Surely the biggest blessing that Integrity has given has been my web of relationships with lesbian, gay and transgendered Africans, particularly those in Uganda.
Although I had been visiting East Africa regularly for many years as a Board Member of a small nonprofit that funded community-development projects there, I was sure that no one would ever dare to be “out” in that context. I certainly didn’t. In the summer of 1998, while all the Bishops were meeting at Lambeth, I was traveling around Rwanda researching the aftermath of the 1994 genocide there. I met wonderful people who moved me deeply and fell in love with the beauty of the country and her people. My last Sunday in Kigali, there was a special Eucharist presided over by the just-returned Archbishop and many Bishops in transit to their home dioceses’ were in attendance. After the sermon and before Holy Communion, the Archbishop invited one of the Bishops to come forward and give a brief report about the events at Lambeth. A female priest sat next to me and graciously translated his Kinyarwanda into French for me.
I honestly remember very little of what he said, until he got to the part where he was literally gloating about how they were succeeding in keeping the gays out of the church. He apologized that they weren’t yet able to prevent all gays from being ordained, but they were making progress. I don’t think I can adequately describe the terror I felt arise in me at that moment. After all, I was sitting in Rwanda where 4 years earlier 800,000 people had been killed mostly by machete because the killers thought that simply by being alive they were a threat. For the first time ever, I felt my life was under threat if anyone found out about me.

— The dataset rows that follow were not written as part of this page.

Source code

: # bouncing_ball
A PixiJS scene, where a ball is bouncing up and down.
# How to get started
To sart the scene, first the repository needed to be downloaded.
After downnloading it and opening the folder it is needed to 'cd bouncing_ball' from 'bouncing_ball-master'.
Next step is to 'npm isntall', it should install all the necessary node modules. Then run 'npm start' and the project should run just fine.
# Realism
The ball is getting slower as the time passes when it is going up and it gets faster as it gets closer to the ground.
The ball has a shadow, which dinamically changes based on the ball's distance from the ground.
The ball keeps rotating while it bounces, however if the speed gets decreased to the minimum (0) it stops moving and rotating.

I returned to the US from that trip and was heart-broken, because I knew it was far too dangerous to go back to Rwanda again and maintain the friendships I had made with so many in the church there.
Several years later I was working on a D. Min. degree and I met a fellow student, an Episcopal priest from Arkansas, who told me about Bishop Christopher Senyonjo and his ministry to LGBT people in Kampala in Uganda. I was amazed. I had the opportunity to spend a month in Uganda that summer and made a point of contacting Bishop Senyonjo who invited me to come to Integrity:Uganda’s weekly meeting and worship service. Meeting Bishop Senyonjo felt like meeting Ghandi or Martin Luther King, Jr. The clarity and strength of his conviction was profoundly moving, made even more so by the realization of the sacrifices he had made because of it. In a world without pensions or retirement savings, a retired Bishop in the Church of Uganda usually supports himself by being an “elder statesman” and preaching and celebrating around the Province for a fee. But this Bishop was barred from doing that – at great cost to not only himself but his ailing wife and the children whose education he was still paying for. Thanks to the support of Integrity in the US, and in particular the support and friendship of The Rev. Michael Hopkins and John Clinton Bradley, Bishop Senyonjo received a small stipend to live on and money to rent an office which he used for counseling which doubled at the Integrity:Uganda meeting place.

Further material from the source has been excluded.